風流老頑童:楊過兒子的戀人也是他姑姑,果然有其父必有其子

有琴聞櫻說到這裡,頓了一頓、平靜了一下急促的呼吸。

思忘至此方始明白自己的母親是誰,但她萬萬沒有想到有琴聞櫻會是自己的姑姑,一時怔怔地看著她,再也說不出話來。

有琴聞櫻這些日子以來已然從這種打擊之下恢復了過來,她的心中好似已然沒有了悲傷,臉上亦是平靜之極。

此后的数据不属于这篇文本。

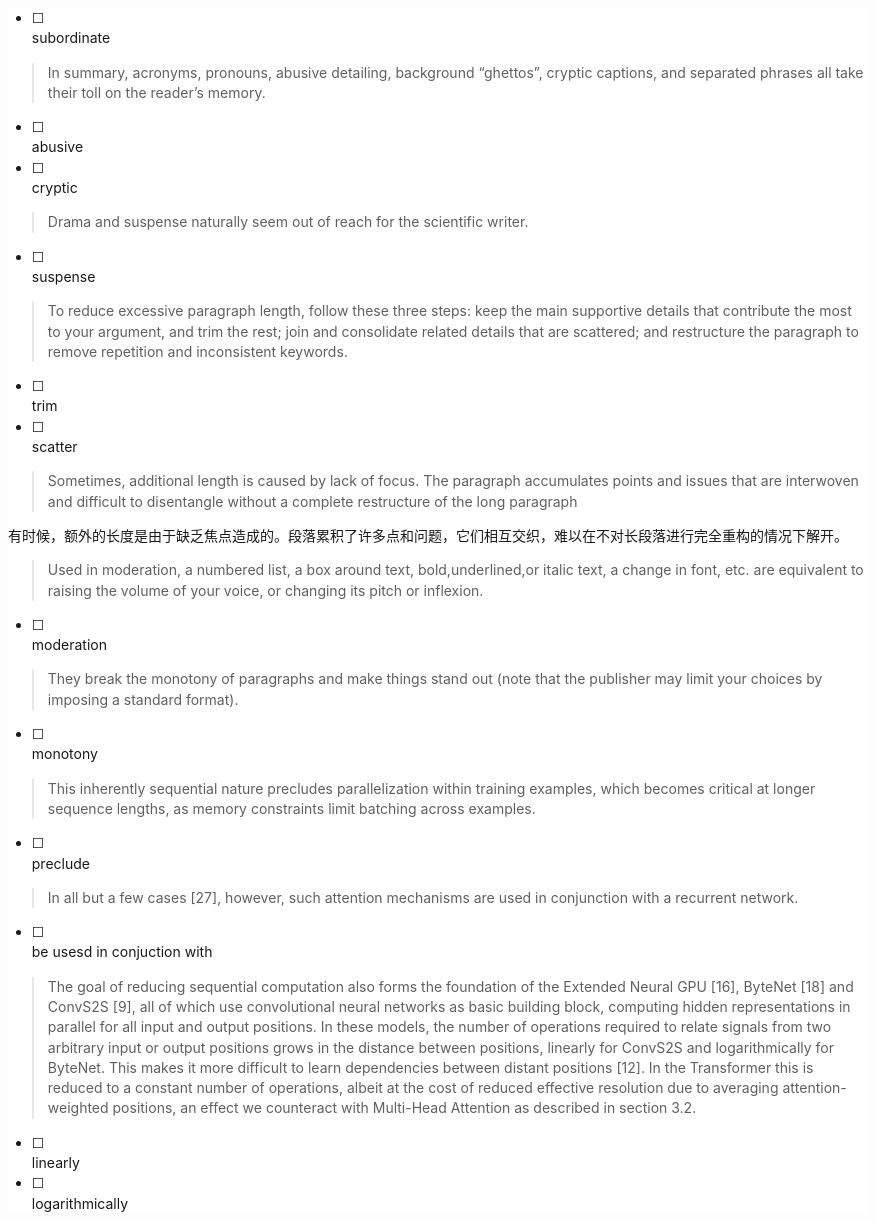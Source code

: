 - [ ] <div title = '嵌套'>subordinate</div>

> In summary, acronyms, pronouns, abusive detailing, background “ghettos”, cryptic captions, and separated phrases all take their toll on the reader’s memory.

- [ ] <div title="滥用的">abusive</div>

- [ ] <div title = '模糊的'>cryptic</div>

> Drama and suspense naturally seem out of reach for the scientific writer.

- [ ] <div title = '悬念，兴奋'>suspense</div>

> To reduce excessive paragraph length, follow these three steps: keep the main supportive details that contribute the most to your argument, and trim the rest; join and consolidate related details that are scattered; and restructure the paragraph to remove repetition and inconsistent keywords.

- [ ] <div title="调整">trim</div>

- [ ] <div title="展开">scatter</div>

> Sometimes, additional length is caused by lack of focus. The paragraph accumulates points and issues that are interwoven and difficult to disentangle without a complete restructure of the long paragraph

有时候，额外的长度是由于缺乏焦点造成的。段落累积了许多点和问题，它们相互交织，难以在不对长段落进行完全重构的情况下解开。

> Used in moderation, a numbered list, a box around text, bold,underlined,or italic text, a change in font, etc. are equivalent to raising the volume of your voice, or changing its pitch or inflexion.

- [ ] <div title = '适度'>moderation</div>

> They break the monotony of paragraphs and make things stand out (note that the publisher may limit your choices by imposing a standard format).

- [ ] <div title = '单调乏味'>monotony</div>

> This inherently sequential nature precludes parallelization within training examples, which becomes critical at longer sequence lengths, as memory constraints limit batching across examples.

- [ ] <div title = '排除'>preclude</div>

> In all but a few cases [27], however, such attention mechanisms are used in conjunction with a recurrent network.

- [ ] <div title = '被用来与...一起使用'>be usesd in conjuction with</div>

> The goal of reducing sequential computation also forms the foundation of the Extended Neural GPU [16], ByteNet [18] and ConvS2S [9], all of which use convolutional neural networks as basic building block, computing hidden representations in parallel for all input and output positions. In these models, the number of operations required to relate signals from two arbitrary input or output positions grows in the distance between positions, linearly for ConvS2S and logarithmically for ByteNet. This makes it more difficult to learn dependencies between distant positions [12]. In the Transformer this is reduced to a constant number of operations, albeit at the cost of reduced effective	 resolution due to averaging attention-weighted positions, an effect we counteract with Multi-Head Attention as described in section 3.2.

- [ ] <div title = '线性'>linearly</div>

- [ ] <div title="指数">logarithmically</div>
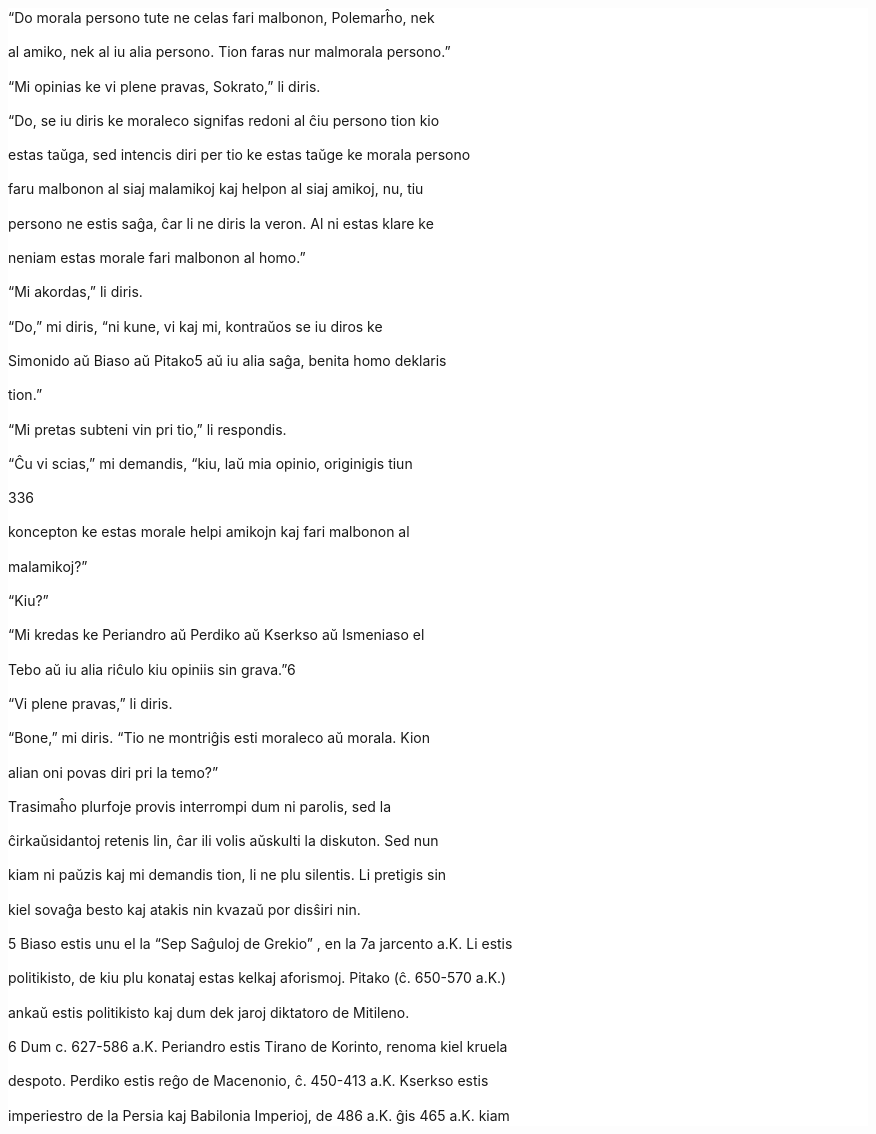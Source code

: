 “Do morala persono tute ne celas fari malbonon, Polemarĥo, nek

al amiko, nek al iu alia persono. Tion faras nur malmorala persono.” 

“Mi opinias ke vi plene pravas, Sokrato,” li diris. 

“Do, se iu diris ke moraleco signifas redoni al ĉiu persono tion kio

estas taŭga, sed intencis diri per tio ke estas taŭge ke morala persono

faru malbonon al siaj malamikoj kaj helpon al siaj amikoj, nu, tiu

persono ne estis saĝa, ĉar li ne diris la veron. Al ni estas klare ke

neniam estas morale fari malbonon al homo.” 

“Mi akordas,” li diris. 

“Do,” mi diris, “ni kune, vi kaj mi, kontraŭos se iu diros ke

Simonido aŭ Biaso aŭ Pitako5 aŭ iu alia saĝa, benita homo deklaris

tion.” 

“Mi pretas subteni vin pri tio,” li respondis. 

“Ĉu vi scias,” mi demandis, “kiu, laŭ mia opinio, originigis tiun

336

koncepton ke estas morale helpi amikojn kaj fari malbonon al

malamikoj?” 

“Kiu?” 

“Mi kredas ke Periandro aŭ Perdiko aŭ Kserkso aŭ Ismeniaso el

Tebo aŭ iu alia riĉulo kiu opiniis sin grava.”6

“Vi plene pravas,” li diris. 

“Bone,” mi diris. “Tio ne montriĝis esti moraleco aŭ morala. Kion

alian oni povas diri pri la temo?” 

Trasimaĥo plurfoje provis interrompi dum ni parolis, sed la

ĉirkaŭsidantoj retenis lin, ĉar ili volis aŭskulti la diskuton. Sed nun

kiam ni paŭzis kaj mi demandis tion, li ne plu silentis. Li pretigis sin

kiel sovaĝa besto kaj atakis nin kvazaŭ por disŝiri nin. 

5 Biaso estis unu el la “Sep Saĝuloj de Grekio” , en la 7a jarcento a.K. Li estis

politikisto, de kiu plu konataj estas kelkaj aforismoj. Pitako \(ĉ. 650-570 a.K.\)

ankaŭ estis politikisto kaj dum dek jaroj diktatoro de Mitileno. 

6 Dum c. 627-586 a.K. Periandro estis Tirano de Korinto, renoma kiel kruela

despoto. Perdiko estis reĝo de Macenonio, ĉ. 450-413 a.K. Kserkso estis

imperiestro de la Persia kaj Babilonia Imperioj, de 486 a.K. ĝis 465 a.K. kiam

看到思忘的神情,不自禁地同情起他來,幽幽地嘆了口氣,不再向下說了。

思忘抬頭看了她一眼,道:“聞櫻,你怎麼不說了呢?”他順口便欲叫她聞櫻姐姐,但猛然想起她已然不是自己的聞櫻姐姐了,止不住心中一陣悲哀。

有琴聞櫻繼續說道:“你父親死的時候,我才剛剛記得事情,那時候一直是哥哥嫂嫂照顧我,哥哥這一故去,我便只好跟著嫂嫂,嫂嫂把你送給神鵰大俠的的過程我不知道,那時我只知道嫂嫂要找一個武功很高的人把你送給他。後來終於把你送給了一個武功奇高的人學武。

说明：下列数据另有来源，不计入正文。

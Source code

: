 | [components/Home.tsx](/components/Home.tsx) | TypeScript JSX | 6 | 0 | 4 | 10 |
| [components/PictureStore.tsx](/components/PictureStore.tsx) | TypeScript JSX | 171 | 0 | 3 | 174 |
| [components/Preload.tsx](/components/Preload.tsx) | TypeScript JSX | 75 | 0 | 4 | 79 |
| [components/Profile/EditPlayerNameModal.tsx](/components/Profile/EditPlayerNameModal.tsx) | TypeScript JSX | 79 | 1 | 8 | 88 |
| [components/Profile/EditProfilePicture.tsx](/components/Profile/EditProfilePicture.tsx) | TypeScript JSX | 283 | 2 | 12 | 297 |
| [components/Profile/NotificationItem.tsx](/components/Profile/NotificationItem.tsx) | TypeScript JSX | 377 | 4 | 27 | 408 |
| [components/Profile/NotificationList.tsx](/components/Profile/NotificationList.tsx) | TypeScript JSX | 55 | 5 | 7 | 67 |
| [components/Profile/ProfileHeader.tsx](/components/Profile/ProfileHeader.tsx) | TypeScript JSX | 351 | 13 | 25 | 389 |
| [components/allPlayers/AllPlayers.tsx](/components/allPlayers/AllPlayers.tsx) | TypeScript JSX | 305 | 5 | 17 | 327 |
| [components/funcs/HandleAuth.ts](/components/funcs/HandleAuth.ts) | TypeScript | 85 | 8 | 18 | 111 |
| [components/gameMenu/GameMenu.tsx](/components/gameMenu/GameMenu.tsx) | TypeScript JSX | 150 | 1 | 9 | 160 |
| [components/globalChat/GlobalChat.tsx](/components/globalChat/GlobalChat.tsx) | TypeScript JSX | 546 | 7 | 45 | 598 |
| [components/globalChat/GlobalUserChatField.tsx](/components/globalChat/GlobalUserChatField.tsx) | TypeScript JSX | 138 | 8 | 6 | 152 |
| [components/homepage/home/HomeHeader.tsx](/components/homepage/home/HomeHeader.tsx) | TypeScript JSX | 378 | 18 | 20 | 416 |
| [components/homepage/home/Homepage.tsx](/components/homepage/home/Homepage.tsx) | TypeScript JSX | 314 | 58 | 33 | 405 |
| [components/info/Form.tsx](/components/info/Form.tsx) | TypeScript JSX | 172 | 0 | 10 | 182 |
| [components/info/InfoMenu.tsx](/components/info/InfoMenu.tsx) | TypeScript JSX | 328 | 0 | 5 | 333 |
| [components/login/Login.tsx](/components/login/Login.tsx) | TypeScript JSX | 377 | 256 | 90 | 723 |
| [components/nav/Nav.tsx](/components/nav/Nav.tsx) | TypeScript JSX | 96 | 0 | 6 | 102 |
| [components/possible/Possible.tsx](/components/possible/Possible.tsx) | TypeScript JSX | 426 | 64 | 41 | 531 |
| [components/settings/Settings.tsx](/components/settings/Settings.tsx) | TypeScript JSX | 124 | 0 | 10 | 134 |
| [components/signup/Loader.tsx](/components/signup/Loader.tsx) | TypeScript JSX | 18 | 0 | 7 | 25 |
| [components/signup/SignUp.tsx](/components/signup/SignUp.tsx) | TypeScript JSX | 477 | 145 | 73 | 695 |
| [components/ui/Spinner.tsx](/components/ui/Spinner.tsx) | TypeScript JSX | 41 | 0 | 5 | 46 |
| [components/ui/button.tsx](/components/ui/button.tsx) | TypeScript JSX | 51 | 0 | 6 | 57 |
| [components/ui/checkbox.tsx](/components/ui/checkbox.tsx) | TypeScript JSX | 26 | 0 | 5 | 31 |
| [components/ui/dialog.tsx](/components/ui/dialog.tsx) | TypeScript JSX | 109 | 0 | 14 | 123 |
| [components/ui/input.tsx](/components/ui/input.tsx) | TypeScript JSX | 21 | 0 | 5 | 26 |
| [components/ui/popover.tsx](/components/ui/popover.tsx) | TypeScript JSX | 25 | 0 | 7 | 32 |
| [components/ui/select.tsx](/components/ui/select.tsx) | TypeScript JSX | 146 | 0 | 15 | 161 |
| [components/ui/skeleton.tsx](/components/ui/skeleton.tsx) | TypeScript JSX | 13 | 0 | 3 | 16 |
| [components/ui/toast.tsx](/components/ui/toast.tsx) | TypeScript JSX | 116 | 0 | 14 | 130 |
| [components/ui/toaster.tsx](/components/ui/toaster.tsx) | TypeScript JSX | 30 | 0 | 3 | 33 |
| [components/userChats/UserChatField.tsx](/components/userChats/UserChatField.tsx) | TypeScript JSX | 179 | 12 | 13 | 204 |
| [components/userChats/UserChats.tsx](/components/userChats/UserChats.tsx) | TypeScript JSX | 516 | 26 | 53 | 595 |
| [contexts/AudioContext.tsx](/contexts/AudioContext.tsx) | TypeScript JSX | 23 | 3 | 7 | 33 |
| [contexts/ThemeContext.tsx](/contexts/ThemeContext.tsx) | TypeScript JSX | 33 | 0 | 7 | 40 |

“我那時於武林中的事情是一無所知,但我知道嫂嫂定然會把你送給一個武功會超過少林寺的無色禪師的人。

“我自小就非常喜歡你,嫂嫂把你送走之後我總是想你,動不動就流眼淚。嫂嫂也非常想你,但是沒幾天她就被一夥人帶走了,臨走的時候她把我送到了雲南老家。那是一個遠房親戚家,我在那裡過了有九年多,後來有一天,嫂嫂又到那個親戚家去找我,說是她又有了新家了,希望我同她在一起過日子,但為了不讓那些人再找到她,她讓我叫她媽媽。

“開始的時候我不習慣,總是叫錯,但是後來就習慣了。

“又過了一年多,嫂嫂不知因為什麼事情當了聖毒教的教主,於是她就帶著聖毒教的所有教眾到了四川的六合 谷。

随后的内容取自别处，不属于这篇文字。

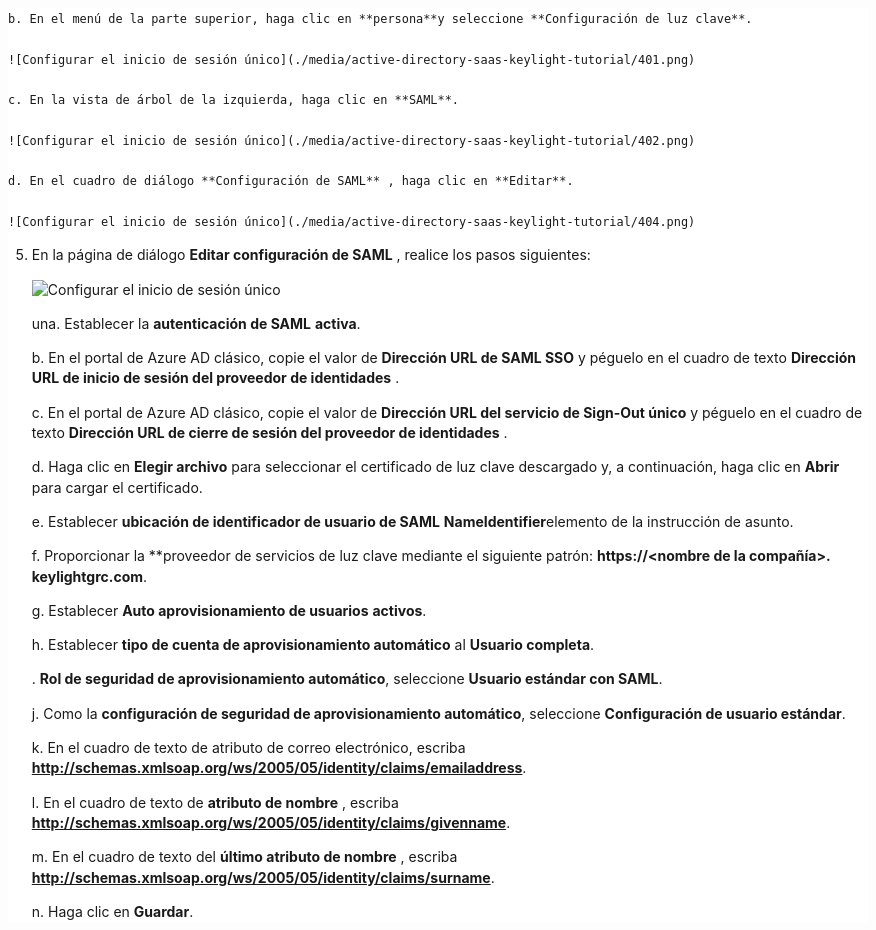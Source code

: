     b. En el menú de la parte superior, haga clic en **persona**y seleccione **Configuración de luz clave**.
       
    ![Configurar el inicio de sesión único](./media/active-directory-saas-keylight-tutorial/401.png) 

    c. En la vista de árbol de la izquierda, haga clic en **SAML**.

    ![Configurar el inicio de sesión único](./media/active-directory-saas-keylight-tutorial/402.png) 

    d. En el cuadro de diálogo **Configuración de SAML** , haga clic en **Editar**.

    ![Configurar el inicio de sesión único](./media/active-directory-saas-keylight-tutorial/404.png) 
  

5. En la página de diálogo **Editar configuración de SAML** , realice los pasos siguientes:

    ![Configurar el inicio de sesión único](./media/active-directory-saas-keylight-tutorial/405.png) 

    una. Establecer la **autenticación de SAML** **activa**.


    b. En el portal de Azure AD clásico, copie el valor de **Dirección URL de SAML SSO** y péguelo en el cuadro de texto **Dirección URL de inicio de sesión del proveedor de identidades** .

    c. En el portal de Azure AD clásico, copie el valor de **Dirección URL del servicio de Sign-Out único** y péguelo en el cuadro de texto **Dirección URL de cierre de sesión del proveedor de identidades** .

    d. Haga clic en **Elegir archivo** para seleccionar el certificado de luz clave descargado y, a continuación, haga clic en **Abrir** para cargar el certificado.


    e. Establecer **ubicación de identificador de usuario de SAML** **NameIdentifier**elemento de la instrucción de asunto.
   
    f. Proporcionar la **proveedor de servicios de luz clave mediante el siguiente patrón: **https://&lt;nombre de la compañía&gt;. keylightgrc.com**.

    g. Establecer **Auto aprovisionamiento de usuarios** **activos**.

    h. Establecer **tipo de cuenta de aprovisionamiento automático** al **Usuario completa**.

    . **Rol de seguridad de aprovisionamiento automático**, seleccione **Usuario estándar con SAML**.
   
    j. Como la **configuración de seguridad de aprovisionamiento automático**, seleccione **Configuración de usuario estándar**.
   
    k. En el cuadro de texto de atributo de correo electrónico, escriba **http://schemas.xmlsoap.org/ws/2005/05/identity/claims/emailaddress**.

    l. En el cuadro de texto de **atributo de nombre** , escriba **http://schemas.xmlsoap.org/ws/2005/05/identity/claims/givenname**.

    m. En el cuadro de texto del **último atributo de nombre** , escriba **http://schemas.xmlsoap.org/ws/2005/05/identity/claims/surname**.

    n. Haga clic en **Guardar**.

“聖毒教在北行的途中得罪了不少的武林人物,於是有一天,嫂嫂將聖毒教的所有大小頭目召集到一起。說是得想個辦法,否則聖毒教一遭到江湖人物的圍攻,勢必舉教遭殃。大家各出各的主意,最後是嫂嫂提議,將神鵰大俠的公子抓到六合 谷中來,讓神鵰大俠幫著聖毒教。神鵰大俠的名頭當時仍是那麼響亮,江湖傳言。說他乃是武林中的頭一號人物,江湖上的第一等高手。如果有他保護聖毒教,那自是萬無一失。

“這麼說好了,就派人到古墓去查探,半年時間過去了,終於查探到了你和你妹妹的消息行蹤,於是嫂嫂就派綠衣雙使去把你抓到了六合 谷中來。

‘你初來六合 谷,嫂嫂幾乎天天去看你,守著你,但她卻告訴葉兒等人,千萬別把她來看你的消息說出去。葉兒當真沒有同別人講,但她卻沒有瞞著我。

‘我心下十分好奇,想要看看嫂嫂因為什麼這麼喜歡神鵰大俠的公子,於是就也去看你。以後的事情你就知道了。”

有琴聞櫻講完了,思忘還沉浸在一種淡淡的思念中,—種若有所失的感覺那麼強烈地衝擊著他。

他想起在六合 谷中有琴聞櫻守候著自己。

他想起聚豪廳中那個動人的好聽的聲音。

他想起聖毒教主——他的母親臨別之際真情流露,那麼慈愛地看著他的目光。

這一切回憶起來時他慢慢地都懂了。

但有琴聞櫻將這一切講完了之後,他忽然發覺,他是那麼深地愛著有琴聞櫻。

他猛然伸手將有琴聞櫻抱住了,梗咽地叫了一聲:“姑姑。”

有琴聞櫻用手幫他理著頭髮。思忘能夠從她的手的動作之中感覺到她的慈愛。她的手徽微地動著,輕輕地抖著。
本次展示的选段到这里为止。